▸ **ASSIGNMENT**
Your reply should restate the lines from the top of the entries through the line containing "new service(s) detected" word for word, with no pictures.

[Stored items from a collection]
- - -

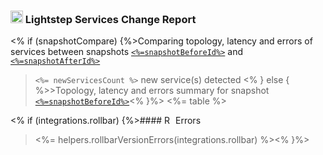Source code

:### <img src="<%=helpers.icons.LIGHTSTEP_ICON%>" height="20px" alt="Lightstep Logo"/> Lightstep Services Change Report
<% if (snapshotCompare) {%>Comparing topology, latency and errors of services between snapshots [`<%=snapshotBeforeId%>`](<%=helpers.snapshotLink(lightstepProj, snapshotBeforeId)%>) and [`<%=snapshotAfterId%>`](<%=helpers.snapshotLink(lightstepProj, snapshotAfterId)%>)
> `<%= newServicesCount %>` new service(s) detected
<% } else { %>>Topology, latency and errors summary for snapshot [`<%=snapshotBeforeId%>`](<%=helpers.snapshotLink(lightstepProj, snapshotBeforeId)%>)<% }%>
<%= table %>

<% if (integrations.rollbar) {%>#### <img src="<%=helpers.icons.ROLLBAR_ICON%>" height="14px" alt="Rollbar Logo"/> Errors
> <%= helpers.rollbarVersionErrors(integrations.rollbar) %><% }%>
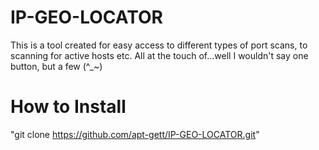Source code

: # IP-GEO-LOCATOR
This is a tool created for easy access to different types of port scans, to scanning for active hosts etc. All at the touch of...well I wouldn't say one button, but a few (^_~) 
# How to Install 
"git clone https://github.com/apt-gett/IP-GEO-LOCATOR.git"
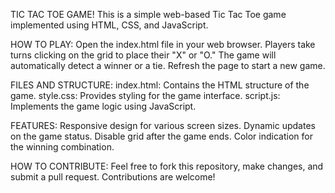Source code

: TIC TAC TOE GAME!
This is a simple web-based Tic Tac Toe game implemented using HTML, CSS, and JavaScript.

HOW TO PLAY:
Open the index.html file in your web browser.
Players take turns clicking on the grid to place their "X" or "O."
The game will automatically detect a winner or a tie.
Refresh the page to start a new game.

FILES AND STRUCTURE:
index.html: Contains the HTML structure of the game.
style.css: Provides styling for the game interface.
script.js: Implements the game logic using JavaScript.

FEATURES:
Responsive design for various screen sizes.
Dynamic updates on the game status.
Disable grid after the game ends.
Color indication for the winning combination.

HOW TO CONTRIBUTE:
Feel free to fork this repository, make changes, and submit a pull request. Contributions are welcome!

- - -

▸ **WRITTEN RESPONSE**
Source code

:### <img src="<%=helpers.icons.LIGHTSTEP_ICON%>" height="20px" alt="Lightstep Logo"/> Lightstep Services Change Report
<% if (snapshotCompare) {%>Comparing topology, latency and errors of services between snapshots [`<%=snapshotBeforeId%>`](<%=helpers.snapshotLink(lightstepProj, snapshotBeforeId)%>) and [`<%=snapshotAfterId%>`](<%=helpers.snapshotLink(lightstepProj, snapshotAfterId)%>)
> `<%= newServicesCount %>` new service(s) detected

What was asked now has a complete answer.